--- WHAT THE EXERCISE ASKS ---
The answer must consist of every line in the records below that contains the string "approx".

--- SOURCE MATERIAL ---
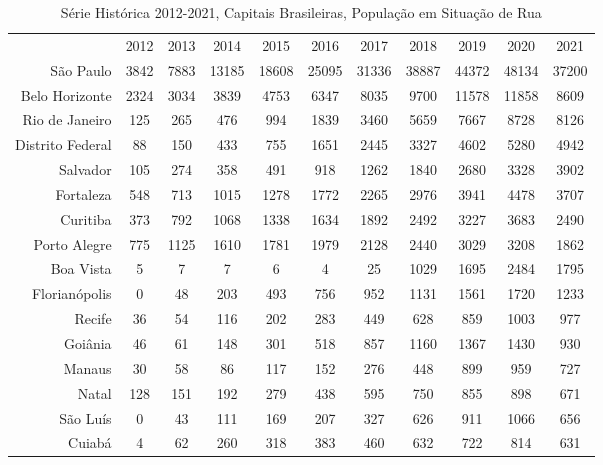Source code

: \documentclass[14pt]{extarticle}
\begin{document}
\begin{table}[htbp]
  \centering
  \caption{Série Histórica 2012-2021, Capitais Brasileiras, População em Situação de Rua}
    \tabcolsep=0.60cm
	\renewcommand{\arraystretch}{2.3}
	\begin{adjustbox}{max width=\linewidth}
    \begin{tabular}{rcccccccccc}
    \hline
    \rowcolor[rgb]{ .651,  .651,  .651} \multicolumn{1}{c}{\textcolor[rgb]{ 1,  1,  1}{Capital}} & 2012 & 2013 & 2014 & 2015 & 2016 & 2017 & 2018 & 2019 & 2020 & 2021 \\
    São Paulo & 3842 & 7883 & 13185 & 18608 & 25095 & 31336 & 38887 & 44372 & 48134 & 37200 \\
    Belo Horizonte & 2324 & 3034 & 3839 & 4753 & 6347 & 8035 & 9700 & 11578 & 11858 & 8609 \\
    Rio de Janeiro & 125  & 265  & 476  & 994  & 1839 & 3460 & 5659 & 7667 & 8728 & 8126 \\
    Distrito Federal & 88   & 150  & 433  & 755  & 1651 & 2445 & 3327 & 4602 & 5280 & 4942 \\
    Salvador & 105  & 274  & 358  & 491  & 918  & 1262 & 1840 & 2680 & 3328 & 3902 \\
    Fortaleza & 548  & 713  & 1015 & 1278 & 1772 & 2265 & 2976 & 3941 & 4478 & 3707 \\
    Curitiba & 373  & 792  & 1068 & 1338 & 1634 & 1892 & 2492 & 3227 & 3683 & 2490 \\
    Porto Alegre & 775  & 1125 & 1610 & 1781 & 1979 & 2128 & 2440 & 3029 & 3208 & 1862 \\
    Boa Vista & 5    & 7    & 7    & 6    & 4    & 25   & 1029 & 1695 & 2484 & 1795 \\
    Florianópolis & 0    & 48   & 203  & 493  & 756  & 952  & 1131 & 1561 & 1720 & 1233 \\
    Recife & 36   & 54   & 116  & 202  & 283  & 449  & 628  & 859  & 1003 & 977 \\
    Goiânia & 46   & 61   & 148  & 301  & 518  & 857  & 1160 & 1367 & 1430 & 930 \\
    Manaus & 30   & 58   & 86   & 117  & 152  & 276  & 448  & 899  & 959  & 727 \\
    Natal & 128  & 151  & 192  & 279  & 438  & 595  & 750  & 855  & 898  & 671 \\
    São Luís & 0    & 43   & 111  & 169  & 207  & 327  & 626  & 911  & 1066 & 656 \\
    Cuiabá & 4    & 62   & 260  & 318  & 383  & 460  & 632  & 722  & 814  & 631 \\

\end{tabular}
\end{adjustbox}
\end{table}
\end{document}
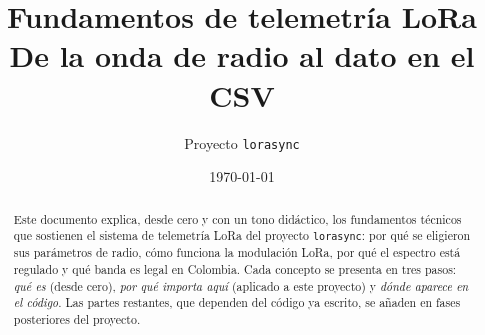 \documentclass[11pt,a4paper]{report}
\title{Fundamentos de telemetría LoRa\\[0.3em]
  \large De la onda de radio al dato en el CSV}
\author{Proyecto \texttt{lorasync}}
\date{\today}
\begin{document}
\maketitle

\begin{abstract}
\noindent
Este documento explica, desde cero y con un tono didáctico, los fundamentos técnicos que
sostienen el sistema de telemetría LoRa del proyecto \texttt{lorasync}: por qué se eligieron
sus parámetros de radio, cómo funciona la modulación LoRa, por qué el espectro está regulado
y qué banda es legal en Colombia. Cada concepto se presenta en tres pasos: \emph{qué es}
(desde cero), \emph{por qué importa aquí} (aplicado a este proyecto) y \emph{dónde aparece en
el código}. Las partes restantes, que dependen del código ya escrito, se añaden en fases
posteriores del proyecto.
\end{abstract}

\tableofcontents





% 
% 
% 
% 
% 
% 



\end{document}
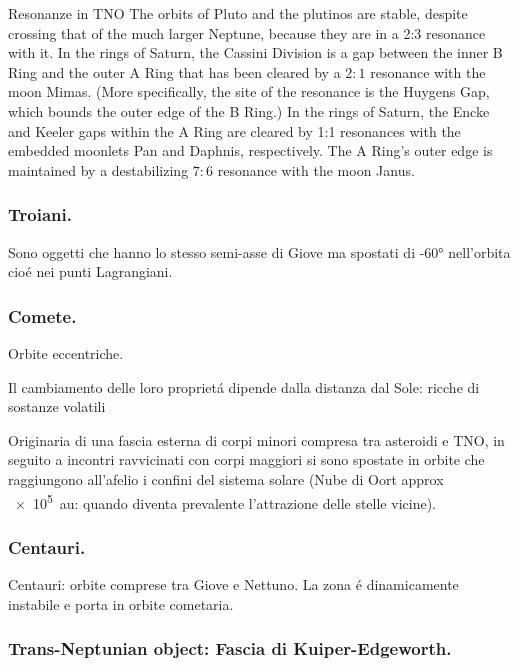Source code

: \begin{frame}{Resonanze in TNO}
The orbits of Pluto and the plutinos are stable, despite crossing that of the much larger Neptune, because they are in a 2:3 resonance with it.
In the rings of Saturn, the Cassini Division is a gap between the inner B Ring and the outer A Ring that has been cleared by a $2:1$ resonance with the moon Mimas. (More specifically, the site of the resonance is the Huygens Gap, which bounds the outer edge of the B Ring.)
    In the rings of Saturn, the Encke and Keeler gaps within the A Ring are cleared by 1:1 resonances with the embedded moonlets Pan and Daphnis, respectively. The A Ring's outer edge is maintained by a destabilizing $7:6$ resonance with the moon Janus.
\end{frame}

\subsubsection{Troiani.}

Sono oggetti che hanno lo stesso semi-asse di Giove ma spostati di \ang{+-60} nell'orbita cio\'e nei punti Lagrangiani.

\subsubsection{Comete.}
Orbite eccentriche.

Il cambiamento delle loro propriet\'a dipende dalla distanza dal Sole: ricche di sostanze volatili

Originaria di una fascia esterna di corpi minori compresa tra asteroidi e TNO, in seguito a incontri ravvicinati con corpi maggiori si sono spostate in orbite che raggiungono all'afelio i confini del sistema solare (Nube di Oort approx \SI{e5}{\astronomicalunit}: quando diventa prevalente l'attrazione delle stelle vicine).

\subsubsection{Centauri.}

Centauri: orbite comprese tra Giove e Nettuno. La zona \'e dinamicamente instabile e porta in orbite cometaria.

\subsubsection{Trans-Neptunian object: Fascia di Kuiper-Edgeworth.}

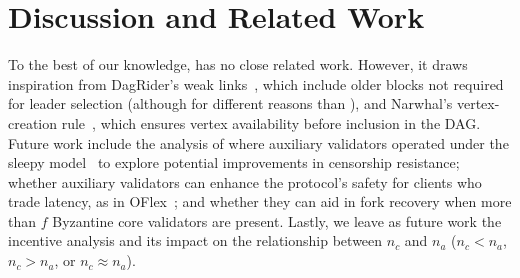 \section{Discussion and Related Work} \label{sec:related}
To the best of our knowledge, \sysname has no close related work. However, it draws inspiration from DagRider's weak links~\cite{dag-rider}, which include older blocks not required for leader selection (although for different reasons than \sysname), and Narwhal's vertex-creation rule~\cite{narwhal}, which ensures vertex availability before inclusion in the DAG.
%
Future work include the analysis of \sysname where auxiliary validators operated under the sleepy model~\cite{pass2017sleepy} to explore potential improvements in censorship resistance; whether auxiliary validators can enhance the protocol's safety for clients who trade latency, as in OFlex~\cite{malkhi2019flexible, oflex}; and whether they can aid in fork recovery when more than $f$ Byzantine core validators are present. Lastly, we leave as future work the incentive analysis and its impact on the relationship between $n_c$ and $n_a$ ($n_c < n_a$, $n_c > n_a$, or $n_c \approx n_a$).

--- WRITTEN REPLY ---
Originaria di una fascia esterna di corpi minori compresa tra asteroidi e TNO, in seguito a incontri ravvicinati con corpi maggiori si sono spostate in orbite che raggiungono all'afelio i confini del sistema solare (Nube di Oort approx \SI{e5}{\astronomicalunit}: quando diventa prevalente l'attrazione delle stelle vicine).
Future work include the analysis of \sysname where auxiliary validators operated under the sleepy model~\cite{pass2017sleepy} to explore potential improvements in censorship resistance; whether auxiliary validators can enhance the protocol's safety for clients who trade latency, as in OFlex~\cite{malkhi2019flexible, oflex}; and whether they can aid in fork recovery when more than $f$ Byzantine core validators are present. Lastly, we leave as future work the incentive analysis and its impact on the relationship between $n_c$ and $n_a$ ($n_c < n_a$, $n_c > n_a$, or $n_c \approx n_a$).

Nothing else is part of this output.